You will cry a lot; you will feel lonely, and bored; those baby diapers your mother in law buys you will be incredibly handy as your daughter will be spewing up constantly; you will spend a lot of time washing clothes (and “spew rags”); you will understand why depriving people of sleep is used as a torture device; you will feel frustrated often as you ask yourself “What can I do?”. And there will be nights when sometimes your thoughts are so dark you wonder if you might be feeling something approaching postnatal depression.
But those times pass. And will pass faster if you listen to the advice below!
Get rid of the bassinet! (and try different things)
That bassinet does not work. Pity it takes us until baby #3 to figure it out! You will spend too many nights trying countless ways to settle the baby to sleep. There will be the lying flat on the bed with your arm awkwardly cocked over the side of the bassinet patting that baby bottom so much you get pins and needles and arm aches, there will be the walking around upstairs pushing the bassinet and hoping the movement settles her to sleep, there will be the white noise device, the constant “sshhhing” that makes you feel like you are spitting over the baby more than anything else. Something might work once or twice – but nothing sticks.
Why? Because your daughter has reflux. It causes her a lot of pain, she vomits all the time, and doesn’t sleep for long stretches due to the discomfort. Don’t feel like you have to be a super hero with trying a special diet (although it was good for weight loss!). Try the medicine. Who knows? Maybe it will work. And get a co sleeping cot!
Find your tribe and ask for help
Your mothers group will give you some of the best friends you have ever known. But it takes you a while to figure it out. In fact, you don’t start really socialising with them properly until our daughter is 1!
Take some time to get to know them – they are going through the same new experience as you and will be a source of great comfort. They will tell you that they don’t know how to tell when their babies are hungry, tired or just grumpy either! That feelings of boredom are normal.
Get comfortable with being vulnerable and open up and ask for help.
I know – it’s easier said than done!
Don’t feel guilty when you return to work
Returning to work will give you back a sense of your own identity. It will bring back your confidence and belief in yourself and your skills. You are more than a mum – you are you, with your own identity.
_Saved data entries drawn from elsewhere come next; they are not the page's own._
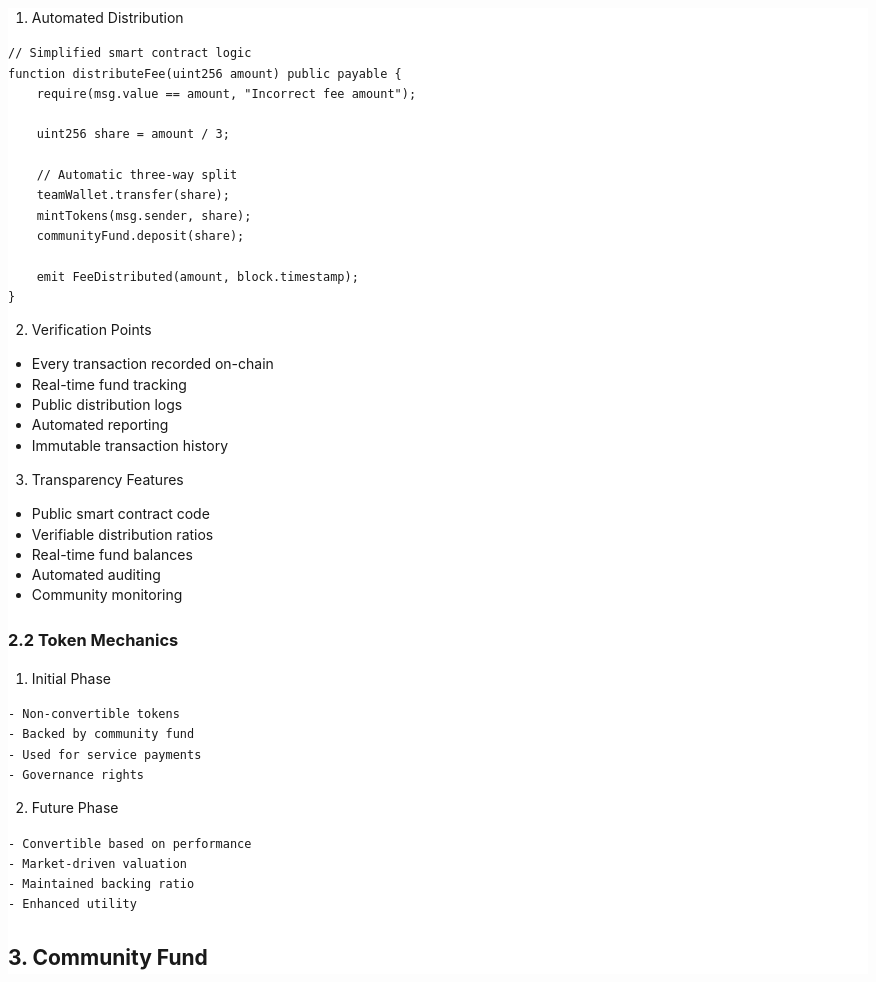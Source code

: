 1. Automated Distribution

```solidity
// Simplified smart contract logic
function distributeFee(uint256 amount) public payable {
    require(msg.value == amount, "Incorrect fee amount");
    
    uint256 share = amount / 3;
    
    // Automatic three-way split
    teamWallet.transfer(share);
    mintTokens(msg.sender, share);
    communityFund.deposit(share);
    
    emit FeeDistributed(amount, block.timestamp);
}
```

2. Verification Points

- Every transaction recorded on-chain
- Real-time fund tracking
- Public distribution logs
- Automated reporting
- Immutable transaction history

3. Transparency Features

- Public smart contract code
- Verifiable distribution ratios
- Real-time fund balances
- Automated auditing
- Community monitoring

### 2.2 Token Mechanics

1. Initial Phase

```
- Non-convertible tokens
- Backed by community fund
- Used for service payments
- Governance rights
```

2. Future Phase

```
- Convertible based on performance
- Market-driven valuation
- Maintained backing ratio
- Enhanced utility
```

## 3. Community Fund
Your husband is perfectly capable of looking after his daughter, and your mum loves spending a day with her first grandchild. You are not being an absent, uncaring mother by returning to work. You are giving your daughter an opportunity to develop relationships with other important people in her life, and you are going to be a better mother by having time apart to do other things you enjoy.
Best thing ever
Having this little girl is, and will continue to be, one of the most amazing experiences of our life. Creating a human being is wondrous, and caring for that child, watching them grow and develop, and learning about their unique personality, is a privilege. Remember that and the difficult times won’t seem so bad.
You’re doing a great job.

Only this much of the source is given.